"After 16 years, should the taxpayers of America be satisfied we are in a ‘stalemate?' I don't think so," the late Sen. John McCain said in 2017.
The Pentagon's $1.5 trillion figure purports to cover the time period from September 11, 2001, until March 31, 2018. While this may seem like a large sum of money, it's only about twice the 2017 Pentagon budget of $700 billion. About $1.5 trillion might be a reasonable ballpark estimate for war spending in the past few years, but to suggest it as the gross cost of 17 years of bombings; costs per hour to fly military aircraft; supplies for personnel overseas; costs of lost, damaged and stolen equipment; soldier pay; and more is almost an offense to reason.
Literally 10 years ago, in 2008, Harvard's Linda Blimes and Columbia University's Joseph Stiglitz found that the cost of the Iraq and Afghan conflicts alone totaled $3 trillion. And now the Pentagon would have credulous news outlets like CNBC believe that 17 years of endless wars in the Middle East and South Asia have run a tab of a mere $1.5 trillion.
The "Costs of War" study by Brown University's Watson Institute for International and Public Affairs estimates that from 2001 to 2017, Congress appropriated $4.35 trillion for war and war-related expenses. Moving through fiscal year 2018, that figure surged to $4.6 trillion. Both figures, as Brown's report authors note, do not take into account future expenses for medical and disability coverage for veterans of the Global War on Terror, which the study forecasts will cost $1 trillion.
The Pentagon study tracks just three areas of spending: "war-related operational costs," such as training, operating tempo, base support and equipment maintenance; "support for deployed troops," including food, clothing and medical treatment for troops currently overseas; and "transportation of personnel and equipment."
So what's included in Brown's study that is absent from the DoD report?
For one, Brown's study includes spending on the Department of Homeland Security. DHS was set up under then-President George W. Bush's administration in November 2002 as part of the Homeland Security Act. Brown's report states that spending on DHS for "prevention and response to terrorism" adds up to about $783 billion since the inception of the department.
Further, Brown accounts for the cost of financing required to undertake Overseas Contingency Operations, or OCO. Since the Pentagon borrowed incredible sums of money to pay for the war, the department had to make interest payments. "Estimated interest paid on OCO borrowing for wars [from] FY [fiscal year] 2001 to FY 2017" comes out to $534 billion, Brown's Watson Institute reported. When interest on loans for war operations in 2018 is factored in, that $534 billion figure shoots up another $88 billion.
Another factor accounted for by the Watson Institute and excluded by DoD is how much money the base Pentagon budget grew in 2018 "due to post 9/11 wars," which adds another $33 billion to Brown's total figure of $5.6 trillion — or about 25 percent of annual US GDP.

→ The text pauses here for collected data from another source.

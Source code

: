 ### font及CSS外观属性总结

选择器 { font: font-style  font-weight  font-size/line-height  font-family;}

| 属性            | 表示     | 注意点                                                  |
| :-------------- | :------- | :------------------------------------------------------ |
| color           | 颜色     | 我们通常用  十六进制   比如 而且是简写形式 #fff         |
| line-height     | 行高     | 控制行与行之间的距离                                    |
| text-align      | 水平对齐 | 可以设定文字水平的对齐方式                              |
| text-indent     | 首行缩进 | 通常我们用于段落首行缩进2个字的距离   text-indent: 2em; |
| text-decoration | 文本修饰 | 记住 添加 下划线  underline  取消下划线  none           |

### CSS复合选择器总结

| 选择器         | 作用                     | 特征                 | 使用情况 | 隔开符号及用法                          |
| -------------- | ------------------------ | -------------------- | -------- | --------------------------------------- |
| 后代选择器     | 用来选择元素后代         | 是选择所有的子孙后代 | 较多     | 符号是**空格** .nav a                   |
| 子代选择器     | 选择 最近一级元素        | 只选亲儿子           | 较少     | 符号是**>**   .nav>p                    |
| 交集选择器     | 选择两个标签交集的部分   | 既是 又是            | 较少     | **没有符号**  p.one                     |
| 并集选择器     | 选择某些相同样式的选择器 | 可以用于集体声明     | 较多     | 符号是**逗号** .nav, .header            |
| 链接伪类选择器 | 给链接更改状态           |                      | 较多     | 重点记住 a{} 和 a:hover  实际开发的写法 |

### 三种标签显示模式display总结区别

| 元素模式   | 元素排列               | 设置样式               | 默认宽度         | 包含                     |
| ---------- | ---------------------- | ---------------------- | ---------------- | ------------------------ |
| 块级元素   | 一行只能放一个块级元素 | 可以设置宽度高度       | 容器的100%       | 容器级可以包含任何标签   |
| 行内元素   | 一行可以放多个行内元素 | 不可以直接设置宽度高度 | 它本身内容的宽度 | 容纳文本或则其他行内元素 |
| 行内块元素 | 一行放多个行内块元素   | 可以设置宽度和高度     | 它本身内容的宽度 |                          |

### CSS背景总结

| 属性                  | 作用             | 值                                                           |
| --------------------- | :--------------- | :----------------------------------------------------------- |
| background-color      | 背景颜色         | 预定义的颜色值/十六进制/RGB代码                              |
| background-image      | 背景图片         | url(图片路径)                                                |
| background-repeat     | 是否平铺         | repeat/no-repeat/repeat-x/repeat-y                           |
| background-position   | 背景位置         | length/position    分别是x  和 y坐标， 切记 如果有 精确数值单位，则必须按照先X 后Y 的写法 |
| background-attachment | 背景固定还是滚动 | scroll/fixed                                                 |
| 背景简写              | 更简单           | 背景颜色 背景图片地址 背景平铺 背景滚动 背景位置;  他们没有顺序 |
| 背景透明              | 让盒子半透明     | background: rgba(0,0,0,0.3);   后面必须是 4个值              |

In its addendum, Brown's Watson Institute notes, "[c]umulative interest on war appropriations through FY 2013 is currently estimated to add more than $7.9 trillion to these totals by 2056."
Thus, Brown's estimate adds up to $13.5 trillion — nine times more than DoD's estimate. Perhaps for this reason, Blimes has dubbed these wars the "credit card wars."
To conduct the "Costs of War" study, the Watson Institute gathered together an international team of 35 scholars, activists and legal experts. The study examined costs associated with US wars in Iraq, Syria, Afghanistan and Pakistan, as well as post-9/11 veterans' care and homeland security.
It's important to note a few things about the Pentagon's study. First, the Pentagon has a conflict of interest in auditing its own war-related spending; the department thrives on ever-growing budget allocations from Congress.
Further, the Pentagon has been unable to keep track of incredible sums of money. It has never conducted a complete audit, but that is supposed to change. A year ago the Pentagon agreed to an audit to track the Pentagon's several hundred billion dollars in yearly expenditures. But military financial managers found themselves on the hot seat after sharing the mammoth $1 billion cost it would take to check the Pentagon's books, Government Executive reported this year.
In February, the Pentagon's Defense Logistics Agency was unable to tell auditors from Ernst & Young where $800 million for construction projects had gone, Sputnik reported. In January, the Project on Government Oversight reported that some $675 million had been squandered on economic development projects that were intended to help rebuild Afghanistan.